What you have to do: From the line with "Forms API oraz" through the line with "wygenerowanych obrazków na", inclusive, return each line of the data below exactly and leave the rest out.

Given information:
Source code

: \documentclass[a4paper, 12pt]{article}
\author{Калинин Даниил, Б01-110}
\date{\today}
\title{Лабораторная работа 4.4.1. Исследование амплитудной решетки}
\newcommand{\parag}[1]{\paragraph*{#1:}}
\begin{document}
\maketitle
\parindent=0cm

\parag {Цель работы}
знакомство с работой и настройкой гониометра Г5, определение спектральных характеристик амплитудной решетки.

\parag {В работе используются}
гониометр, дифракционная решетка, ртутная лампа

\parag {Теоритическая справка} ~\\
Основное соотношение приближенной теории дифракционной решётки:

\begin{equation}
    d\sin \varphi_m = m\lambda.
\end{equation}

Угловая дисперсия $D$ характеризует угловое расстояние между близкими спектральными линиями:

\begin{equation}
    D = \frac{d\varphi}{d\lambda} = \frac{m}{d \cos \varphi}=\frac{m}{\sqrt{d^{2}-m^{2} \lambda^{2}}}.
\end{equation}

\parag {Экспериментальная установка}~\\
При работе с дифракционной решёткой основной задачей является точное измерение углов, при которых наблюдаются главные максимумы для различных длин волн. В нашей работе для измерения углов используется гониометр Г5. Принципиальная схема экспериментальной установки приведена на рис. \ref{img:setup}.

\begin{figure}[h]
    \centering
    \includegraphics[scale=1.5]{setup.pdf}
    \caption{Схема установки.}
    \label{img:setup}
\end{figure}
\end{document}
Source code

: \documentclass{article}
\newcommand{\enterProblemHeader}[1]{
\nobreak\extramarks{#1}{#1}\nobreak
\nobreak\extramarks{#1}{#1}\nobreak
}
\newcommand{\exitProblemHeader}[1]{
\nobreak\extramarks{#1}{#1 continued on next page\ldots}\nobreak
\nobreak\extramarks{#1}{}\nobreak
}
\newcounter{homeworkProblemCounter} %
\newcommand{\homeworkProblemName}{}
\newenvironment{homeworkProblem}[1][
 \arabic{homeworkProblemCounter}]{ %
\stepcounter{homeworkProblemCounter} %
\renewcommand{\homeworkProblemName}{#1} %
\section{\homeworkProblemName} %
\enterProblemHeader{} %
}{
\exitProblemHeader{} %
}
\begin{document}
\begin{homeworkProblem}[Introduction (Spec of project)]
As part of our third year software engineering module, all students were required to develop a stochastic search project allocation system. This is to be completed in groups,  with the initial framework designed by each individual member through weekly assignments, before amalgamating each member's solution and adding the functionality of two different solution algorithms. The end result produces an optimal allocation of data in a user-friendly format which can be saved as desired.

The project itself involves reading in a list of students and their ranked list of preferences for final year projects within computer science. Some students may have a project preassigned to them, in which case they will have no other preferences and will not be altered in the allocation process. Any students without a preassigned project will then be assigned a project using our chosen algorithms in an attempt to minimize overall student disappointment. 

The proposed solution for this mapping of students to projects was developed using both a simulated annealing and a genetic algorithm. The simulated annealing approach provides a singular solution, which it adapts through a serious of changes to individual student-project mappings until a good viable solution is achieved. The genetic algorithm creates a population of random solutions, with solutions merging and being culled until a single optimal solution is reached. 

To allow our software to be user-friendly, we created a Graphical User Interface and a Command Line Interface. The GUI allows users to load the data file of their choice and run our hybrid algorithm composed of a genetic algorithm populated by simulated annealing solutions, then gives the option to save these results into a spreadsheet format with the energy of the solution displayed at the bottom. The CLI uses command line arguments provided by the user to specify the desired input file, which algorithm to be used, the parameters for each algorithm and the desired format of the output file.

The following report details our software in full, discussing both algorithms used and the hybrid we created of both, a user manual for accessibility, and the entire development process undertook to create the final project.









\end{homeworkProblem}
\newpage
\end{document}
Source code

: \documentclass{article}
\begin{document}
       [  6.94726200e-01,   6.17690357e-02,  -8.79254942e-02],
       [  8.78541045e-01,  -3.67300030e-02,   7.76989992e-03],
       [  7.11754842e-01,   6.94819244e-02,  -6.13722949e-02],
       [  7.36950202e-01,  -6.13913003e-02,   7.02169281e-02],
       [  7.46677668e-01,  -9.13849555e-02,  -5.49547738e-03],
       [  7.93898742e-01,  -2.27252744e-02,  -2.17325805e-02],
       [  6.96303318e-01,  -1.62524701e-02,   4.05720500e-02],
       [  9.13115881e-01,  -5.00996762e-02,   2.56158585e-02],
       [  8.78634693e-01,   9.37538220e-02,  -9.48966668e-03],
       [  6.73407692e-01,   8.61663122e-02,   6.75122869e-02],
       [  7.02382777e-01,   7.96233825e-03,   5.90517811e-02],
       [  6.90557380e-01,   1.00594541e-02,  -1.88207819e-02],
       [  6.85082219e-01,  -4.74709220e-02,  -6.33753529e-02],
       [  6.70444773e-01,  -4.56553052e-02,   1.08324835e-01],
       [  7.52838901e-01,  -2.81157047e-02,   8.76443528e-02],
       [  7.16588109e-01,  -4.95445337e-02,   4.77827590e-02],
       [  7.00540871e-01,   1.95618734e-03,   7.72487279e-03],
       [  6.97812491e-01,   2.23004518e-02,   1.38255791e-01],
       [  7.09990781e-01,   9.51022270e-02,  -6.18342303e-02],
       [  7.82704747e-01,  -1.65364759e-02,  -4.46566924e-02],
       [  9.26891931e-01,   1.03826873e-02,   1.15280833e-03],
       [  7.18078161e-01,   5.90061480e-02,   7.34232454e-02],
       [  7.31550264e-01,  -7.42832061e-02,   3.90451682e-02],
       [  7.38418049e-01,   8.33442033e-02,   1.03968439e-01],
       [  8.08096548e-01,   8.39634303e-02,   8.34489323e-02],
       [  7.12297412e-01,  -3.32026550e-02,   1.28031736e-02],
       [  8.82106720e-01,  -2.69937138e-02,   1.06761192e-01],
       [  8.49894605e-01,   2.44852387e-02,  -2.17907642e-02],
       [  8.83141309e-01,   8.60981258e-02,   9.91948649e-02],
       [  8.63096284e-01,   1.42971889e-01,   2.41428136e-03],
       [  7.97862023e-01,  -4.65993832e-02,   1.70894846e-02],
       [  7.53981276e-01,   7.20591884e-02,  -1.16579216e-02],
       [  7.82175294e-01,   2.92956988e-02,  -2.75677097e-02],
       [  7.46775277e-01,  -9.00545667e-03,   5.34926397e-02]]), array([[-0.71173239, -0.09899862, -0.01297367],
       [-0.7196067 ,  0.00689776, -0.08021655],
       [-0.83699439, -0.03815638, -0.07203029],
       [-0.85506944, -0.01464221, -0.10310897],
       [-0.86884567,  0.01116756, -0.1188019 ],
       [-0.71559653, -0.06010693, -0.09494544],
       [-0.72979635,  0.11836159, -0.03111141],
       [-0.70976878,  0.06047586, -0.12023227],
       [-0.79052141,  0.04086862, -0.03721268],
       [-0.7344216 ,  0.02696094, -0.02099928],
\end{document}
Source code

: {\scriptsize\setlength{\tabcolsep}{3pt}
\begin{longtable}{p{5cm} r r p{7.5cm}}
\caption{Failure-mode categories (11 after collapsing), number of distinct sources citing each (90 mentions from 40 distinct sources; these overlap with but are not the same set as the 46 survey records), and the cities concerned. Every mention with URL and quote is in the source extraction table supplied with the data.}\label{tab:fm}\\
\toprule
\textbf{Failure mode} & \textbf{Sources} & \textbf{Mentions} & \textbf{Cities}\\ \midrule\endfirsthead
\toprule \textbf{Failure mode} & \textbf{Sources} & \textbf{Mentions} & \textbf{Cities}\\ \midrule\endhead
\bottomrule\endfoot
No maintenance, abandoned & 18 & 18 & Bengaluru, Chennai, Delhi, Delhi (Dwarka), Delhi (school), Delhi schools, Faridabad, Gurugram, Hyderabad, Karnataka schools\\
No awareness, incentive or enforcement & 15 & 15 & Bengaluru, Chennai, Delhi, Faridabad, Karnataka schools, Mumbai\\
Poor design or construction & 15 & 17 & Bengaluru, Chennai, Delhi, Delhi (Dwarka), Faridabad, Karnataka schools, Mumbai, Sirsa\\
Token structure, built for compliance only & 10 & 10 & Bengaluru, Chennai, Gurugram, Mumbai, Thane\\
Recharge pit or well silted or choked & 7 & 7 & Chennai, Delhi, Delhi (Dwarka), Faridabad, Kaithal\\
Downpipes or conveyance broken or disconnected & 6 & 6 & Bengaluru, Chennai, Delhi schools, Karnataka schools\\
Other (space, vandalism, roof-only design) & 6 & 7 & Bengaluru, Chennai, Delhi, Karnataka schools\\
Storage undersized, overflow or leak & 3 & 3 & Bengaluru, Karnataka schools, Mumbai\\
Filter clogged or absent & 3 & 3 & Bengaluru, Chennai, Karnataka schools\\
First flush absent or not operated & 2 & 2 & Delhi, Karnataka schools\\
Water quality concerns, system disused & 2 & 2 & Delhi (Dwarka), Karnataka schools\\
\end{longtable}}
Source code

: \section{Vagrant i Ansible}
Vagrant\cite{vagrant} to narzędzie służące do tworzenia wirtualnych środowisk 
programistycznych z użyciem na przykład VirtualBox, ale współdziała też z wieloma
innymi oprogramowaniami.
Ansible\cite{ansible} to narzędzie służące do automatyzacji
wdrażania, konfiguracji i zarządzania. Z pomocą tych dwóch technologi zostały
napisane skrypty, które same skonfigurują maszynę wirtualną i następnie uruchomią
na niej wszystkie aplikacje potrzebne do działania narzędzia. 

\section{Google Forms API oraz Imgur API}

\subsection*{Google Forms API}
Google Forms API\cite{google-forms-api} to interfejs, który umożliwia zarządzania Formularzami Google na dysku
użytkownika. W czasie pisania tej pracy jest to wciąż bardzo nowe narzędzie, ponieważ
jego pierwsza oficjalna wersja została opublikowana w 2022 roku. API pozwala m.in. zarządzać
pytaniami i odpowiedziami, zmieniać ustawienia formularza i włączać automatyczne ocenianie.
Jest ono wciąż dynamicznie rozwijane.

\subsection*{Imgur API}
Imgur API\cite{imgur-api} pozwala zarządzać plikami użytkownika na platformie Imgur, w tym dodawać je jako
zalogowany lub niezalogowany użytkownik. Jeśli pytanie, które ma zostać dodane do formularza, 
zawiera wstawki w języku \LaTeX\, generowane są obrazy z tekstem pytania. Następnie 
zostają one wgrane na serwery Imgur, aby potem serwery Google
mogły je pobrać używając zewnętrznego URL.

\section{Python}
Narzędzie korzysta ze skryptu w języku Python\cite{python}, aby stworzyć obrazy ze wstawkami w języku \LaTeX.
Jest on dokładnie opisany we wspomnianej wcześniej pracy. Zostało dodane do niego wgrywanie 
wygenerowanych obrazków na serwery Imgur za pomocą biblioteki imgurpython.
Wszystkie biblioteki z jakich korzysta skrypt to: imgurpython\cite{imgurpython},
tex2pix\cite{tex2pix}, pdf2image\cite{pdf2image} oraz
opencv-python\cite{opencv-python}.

Result for this exercise:
\section{Google Forms API oraz Imgur API}

\subsection*{Google Forms API}
Google Forms API\cite{google-forms-api} to interfejs, który umożliwia zarządzania Formularzami Google na dysku
użytkownika. W czasie pisania tej pracy jest to wciąż bardzo nowe narzędzie, ponieważ
jego pierwsza oficjalna wersja została opublikowana w 2022 roku. API pozwala m.in. zarządzać
pytaniami i odpowiedziami, zmieniać ustawienia formularza i włączać automatyczne ocenianie.
Jest ono wciąż dynamicznie rozwijane.

\subsection*{Imgur API}
Imgur API\cite{imgur-api} pozwala zarządzać plikami użytkownika na platformie Imgur, w tym dodawać je jako
zalogowany lub niezalogowany użytkownik. Jeśli pytanie, które ma zostać dodane do formularza, 
zawiera wstawki w języku \LaTeX\, generowane są obrazy z tekstem pytania. Następnie 
zostają one wgrane na serwery Imgur, aby potem serwery Google
mogły je pobrać używając zewnętrznego URL.

\section{Python}
Narzędzie korzysta ze skryptu w języku Python\cite{python}, aby stworzyć obrazy ze wstawkami w języku \LaTeX.
Jest on dokładnie opisany we wspomnianej wcześniej pracy. Zostało dodane do niego wgrywanie 
wygenerowanych obrazków na serwery Imgur za pomocą biblioteki imgurpython.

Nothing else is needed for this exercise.